Determine the number of lines in these entries that hold the word "nproc". Give the number and nothing more.
[[ Data for this task open ]]
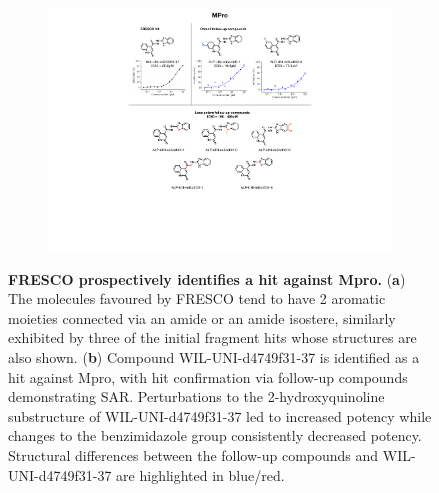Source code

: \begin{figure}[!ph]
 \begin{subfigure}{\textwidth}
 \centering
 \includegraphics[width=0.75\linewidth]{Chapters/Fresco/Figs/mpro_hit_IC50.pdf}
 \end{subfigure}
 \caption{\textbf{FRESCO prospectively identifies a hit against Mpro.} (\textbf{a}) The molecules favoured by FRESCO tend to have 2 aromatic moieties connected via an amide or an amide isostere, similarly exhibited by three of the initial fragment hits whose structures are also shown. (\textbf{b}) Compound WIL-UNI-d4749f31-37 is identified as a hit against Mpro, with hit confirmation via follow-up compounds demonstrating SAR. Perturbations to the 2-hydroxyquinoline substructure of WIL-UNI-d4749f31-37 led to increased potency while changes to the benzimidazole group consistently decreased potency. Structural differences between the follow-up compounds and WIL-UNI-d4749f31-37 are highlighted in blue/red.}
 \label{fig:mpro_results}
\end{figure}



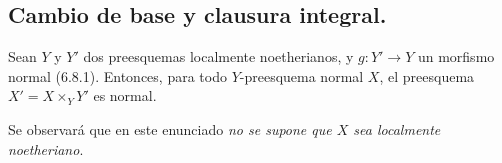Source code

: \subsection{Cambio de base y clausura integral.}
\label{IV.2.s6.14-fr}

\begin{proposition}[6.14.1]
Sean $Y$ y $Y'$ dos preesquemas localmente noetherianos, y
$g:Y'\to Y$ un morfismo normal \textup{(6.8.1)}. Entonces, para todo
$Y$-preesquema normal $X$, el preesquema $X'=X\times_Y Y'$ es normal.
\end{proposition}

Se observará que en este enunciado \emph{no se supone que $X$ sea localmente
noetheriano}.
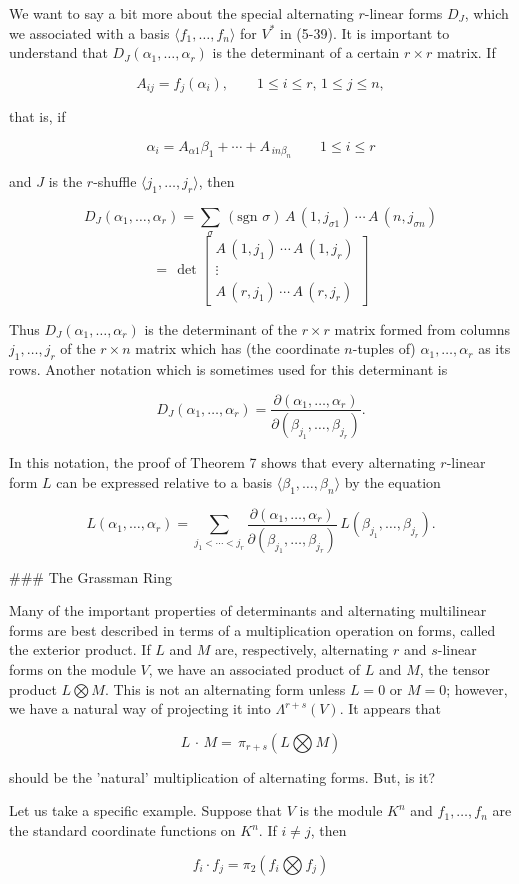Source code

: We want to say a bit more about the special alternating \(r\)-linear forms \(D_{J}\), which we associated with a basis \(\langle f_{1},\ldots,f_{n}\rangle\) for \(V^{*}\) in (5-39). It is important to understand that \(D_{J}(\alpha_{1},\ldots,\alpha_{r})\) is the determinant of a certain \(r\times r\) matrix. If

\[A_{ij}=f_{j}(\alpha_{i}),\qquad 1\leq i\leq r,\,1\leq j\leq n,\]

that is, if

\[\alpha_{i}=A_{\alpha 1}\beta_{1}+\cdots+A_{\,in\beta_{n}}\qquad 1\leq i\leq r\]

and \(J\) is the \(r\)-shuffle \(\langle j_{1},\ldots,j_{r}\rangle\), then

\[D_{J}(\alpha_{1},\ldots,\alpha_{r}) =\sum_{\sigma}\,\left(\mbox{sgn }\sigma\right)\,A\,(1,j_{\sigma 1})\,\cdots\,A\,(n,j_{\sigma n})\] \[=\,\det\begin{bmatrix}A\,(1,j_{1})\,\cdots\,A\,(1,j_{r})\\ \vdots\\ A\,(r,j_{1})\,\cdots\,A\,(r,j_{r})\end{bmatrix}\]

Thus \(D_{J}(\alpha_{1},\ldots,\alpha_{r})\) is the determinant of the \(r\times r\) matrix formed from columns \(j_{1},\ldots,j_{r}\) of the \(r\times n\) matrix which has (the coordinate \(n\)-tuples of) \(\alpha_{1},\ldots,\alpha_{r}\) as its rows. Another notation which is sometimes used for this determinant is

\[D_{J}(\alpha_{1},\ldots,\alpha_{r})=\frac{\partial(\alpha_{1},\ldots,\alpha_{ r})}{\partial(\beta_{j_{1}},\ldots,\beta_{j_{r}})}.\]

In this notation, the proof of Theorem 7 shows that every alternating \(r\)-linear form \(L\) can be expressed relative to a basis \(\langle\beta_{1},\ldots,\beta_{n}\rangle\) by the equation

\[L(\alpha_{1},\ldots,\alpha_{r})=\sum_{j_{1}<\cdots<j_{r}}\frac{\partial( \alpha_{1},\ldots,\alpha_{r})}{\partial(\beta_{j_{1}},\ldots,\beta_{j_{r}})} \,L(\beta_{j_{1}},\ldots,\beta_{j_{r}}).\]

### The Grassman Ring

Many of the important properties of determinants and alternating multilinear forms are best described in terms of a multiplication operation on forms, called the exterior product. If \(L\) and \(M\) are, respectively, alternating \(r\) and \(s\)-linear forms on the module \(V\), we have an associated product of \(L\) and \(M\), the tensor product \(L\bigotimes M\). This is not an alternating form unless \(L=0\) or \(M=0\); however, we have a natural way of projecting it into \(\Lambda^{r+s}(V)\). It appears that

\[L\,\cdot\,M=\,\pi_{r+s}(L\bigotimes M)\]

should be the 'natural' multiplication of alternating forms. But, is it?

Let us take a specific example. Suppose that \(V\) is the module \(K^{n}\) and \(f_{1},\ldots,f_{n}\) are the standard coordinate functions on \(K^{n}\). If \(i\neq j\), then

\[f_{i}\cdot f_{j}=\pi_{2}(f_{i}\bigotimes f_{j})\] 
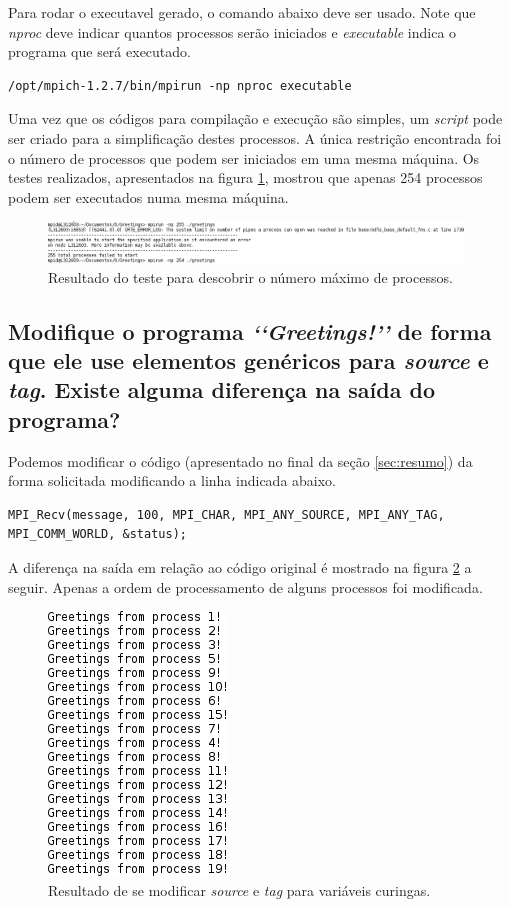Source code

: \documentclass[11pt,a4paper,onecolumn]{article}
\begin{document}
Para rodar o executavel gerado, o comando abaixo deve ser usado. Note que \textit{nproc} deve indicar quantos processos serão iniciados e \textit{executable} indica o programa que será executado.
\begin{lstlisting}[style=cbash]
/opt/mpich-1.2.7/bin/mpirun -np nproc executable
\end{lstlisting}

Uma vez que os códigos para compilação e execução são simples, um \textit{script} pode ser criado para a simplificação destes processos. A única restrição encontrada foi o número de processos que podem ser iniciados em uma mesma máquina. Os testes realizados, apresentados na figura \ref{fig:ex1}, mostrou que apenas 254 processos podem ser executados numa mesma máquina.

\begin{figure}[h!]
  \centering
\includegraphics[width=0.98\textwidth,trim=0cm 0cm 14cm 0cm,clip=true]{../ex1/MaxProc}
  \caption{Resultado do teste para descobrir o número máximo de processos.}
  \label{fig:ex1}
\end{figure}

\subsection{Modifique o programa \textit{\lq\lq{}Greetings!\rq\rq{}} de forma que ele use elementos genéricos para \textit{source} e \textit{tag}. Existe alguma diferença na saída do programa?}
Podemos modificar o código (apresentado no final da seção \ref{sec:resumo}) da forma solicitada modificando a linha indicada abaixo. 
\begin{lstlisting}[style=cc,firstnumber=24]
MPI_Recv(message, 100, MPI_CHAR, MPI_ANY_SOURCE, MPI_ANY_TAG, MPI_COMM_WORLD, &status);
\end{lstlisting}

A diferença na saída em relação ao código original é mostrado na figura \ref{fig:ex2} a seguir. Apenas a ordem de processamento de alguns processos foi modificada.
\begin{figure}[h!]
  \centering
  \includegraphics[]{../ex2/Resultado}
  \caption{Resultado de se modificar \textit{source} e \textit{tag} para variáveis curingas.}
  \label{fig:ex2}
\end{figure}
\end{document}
[[ Data for this task closed ]]
Exercise solution -> 2